明治11年創業で、店主の前川雅美さんは5代目とのこと。
ご本人はなかなかの趣味人で、同店のホームページを開くと、どこか中国風の懐かしさを感じるメロディーが流れてきました。『七軒町のうた』とか『舟橋常夜燈』などの題が付いた歌の作詞・作曲は前川雅美さんご本人です。
七軒町とは、同店がある場所の地名です。舟橋常夜燈は、かつて近くを流れていた神通川にかかる橋「舟橋」のたもとに建つ灯籠(下の写真)のことです。
ます寿司は、神通川で採れた鱒を使って押し寿司を作ったことに始まります。
神通川は洪水対策として流路が大きく変更され、現在、この常夜燈がある側を松川という川が流れています。かつての神通川の名残りです。
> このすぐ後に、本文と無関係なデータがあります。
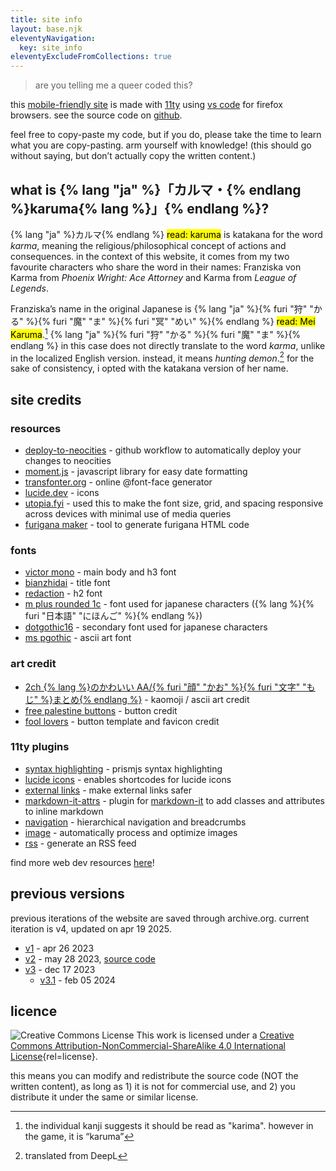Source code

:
 ```yaml
---
title: site info
layout: base.njk
eleventyNavigation:
  key: site_info
eleventyExcludeFromCollections: true
---
```


> are you telling me a queer coded this?

this [mobile-friendly site](https://kalechips.net/responsive/index) is made with [11ty](https://www.11ty.dev/docs/getting-started/) using [vs code](https://code.visualstudio.com/) for firefox browsers. see the source code on [github](https://github.com/tencurse/neocities).

feel free to copy-paste my code, but if you do, please take the time to learn what you are copy-pasting. arm yourself with knowledge! (this should go without saying, but don’t actually copy the written content.)

## what is {% lang "ja" %}「カルマ・{% endlang %}karuma{% lang %}」{% endlang %}?

{% lang "ja" %}カルマ{% endlang %} <mark>read: karuma</mark> is katakana for the word *karma*, meaning the religious/philosophical concept of actions and consequences. in the context of this website, it comes from my two favourite characters who share the word in their names: Franziska von Karma from *Phoenix Wright: Ace Attorney* and Karma from *League of Legends*.

Franziska’s name in the original Japanese is {% lang "ja" %}{% furi "狩" "かる" %}{% furi "魔" "ま" %}{% furi "冥" "めい" %}{% endlang %} <mark>read: Mei Karuma</mark>.[^1] {% lang "ja" %}{% furi "狩" "かる" %}{% furi "魔" "ま" %}{% endlang %} in this case does not directly translate to the word *karma*, unlike in the localized English version. instead, it means *hunting demon*.[^2] for the sake of consistency, i opted with the katakana version of her name.

[^1]: the individual kanji suggests it should be read as "karima". however in the game, it is “karuma”
[^2]: translated from DeepL

## site credits

### resources

- [deploy-to-neocities](https://deploy-to-neocities.neocities.org/) - github workflow to automatically deploy your changes to neocities
- [moment.js](https://momentjs.com/) - javascript library for easy date formatting
- [transfonter.org](https://transfonter.org/) - online @font-face generator
- [lucide.dev](https://lucide.dev/) - icons
- [utopia.fyi](https://utopia.fyi/) - used this to make the font size, grid, and spacing responsive across devices with minimal use of media queries
- [furigana maker](https://nihongodera.com/tools/furigana-maker) - tool to generate furigana HTML code

### fonts

- [victor mono](https://rubjo.github.io/victor-mono/) - main body and h3 font
- [bianzhidai](https://velvetyne.fr/fonts/bianzhidai/) - title font
- [redaction](https://www.redaction.us/) - h2 font
- [m plus rounded 1c](https://fonts.google.com/specimen/M+PLUS+Rounded+1c) - font used for japanese characters ({% lang %}{% furi "日本語" "にほんご" %}{% endlang %})
- [dotgothic16](https://fonts.google.com/specimen/DotGothic16) - secondary font used for japanese characters
- [ms pgothic](https://eng.m.fontke.com/font/10400069/download/) - ascii art font

### art credit

- [2ch {% lang %}のかわいい AA/{% furi "顔" "かお" %}{% furi "文字" "もじ" %}まとめ{% endlang %}](https://2ch-aa.blogspot.com/) - kaomoji / ascii art credit
- [free palestine buttons](https://hillhouse.neocities.org/journal/notes/palestine) - button credit
- [fool lovers](https://www.foollovers.com/) - button template and favicon credit

### 11ty plugins

- [syntax highlighting](https://www.11ty.dev/docs/plugins/syntaxhighlight/) - prismjs syntax highlighting
- [lucide icons](https://github.com/GrimLink/eleventy-plugin-lucide-icons) - enables shortcodes for lucide icons
- [external links](https://www.npmjs.com/package/@sardine/eleventy-plugin-external-links) - make external links safer
- [markdown-it-attrs](https://www.npmjs.com/package/markdown-it-attrs) - plugin for [markdown-it](https://github.com/markdown-it/markdown-it)  to add classes and attributes to inline markdown
- [navigation](https://www.11ty.dev/docs/plugins/navigation/) - hierarchical navigation and breadcrumbs
- [image](https://www.11ty.dev/docs/plugins/image/) - automatically process and optimize images
- [rss](https://www.11ty.dev/docs/plugins/rss/) - generate an RSS feed

find more web dev resources [here](/resources/dev)!

## previous versions

previous iterations of the website are saved through archive.org. current iteration is v4, updated on apr 19 2025.

- [v1](https://web.archive.org/web/20230529165943/https://10kph.neocities.org/) - apr 26 2023
- [v2](https://web.archive.org/web/20231210035358/https://10kph.neocities.org/) - may 28 2023, [source code](https://github.com/tencurse/neocities-v2)
- [v3](https://web.archive.org/web/20231218195336/https://10kph.neocities.org/) - dec 17 2023
  - [v3.1](https://web.archive.org/web/20240205181846/https://karuma.me/) - feb 05 2024

## licence

![Creative Commons License](https://i.creativecommons.org/l/by-nc-sa/4.0/80x15.png) This work is licensed under a [Creative Commons Attribution-NonCommercial-ShareAlike 4.0 International License](tp://creativecommons.org/licenses/by-nc-sa/4.0/){rel=license}.

this means you can modify and redistribute the source code (NOT the written content), as long as 1) it is not for commercial use, and 2) you distribute it under the same or similar license.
「神通川」「松川」「常夜燈」「舟橋」は、富山のます寿司の歴史を語る上でキーワードです。どのます寿司店でも全くと言っていいほど同じ説明を受けます。
(かつて神通川が流れていた近くに建つ常夜燈)
(お店の入り口に置いてある恵比寿様の像)
「せきの屋」の玄関左手に置かれている恵比寿様の像。右手にはほぼ同じ大きさの大黒様の像。
店内の椅子の上には、眠るシャムネコの置物がありました。長野県の小布施で買ったそうです。ネコなのに、意識してかお魚に関心を示さないようなところにユーモアがあり、お客さんの目を楽します。
(せきの屋のます寿司。なかなか綺麗です)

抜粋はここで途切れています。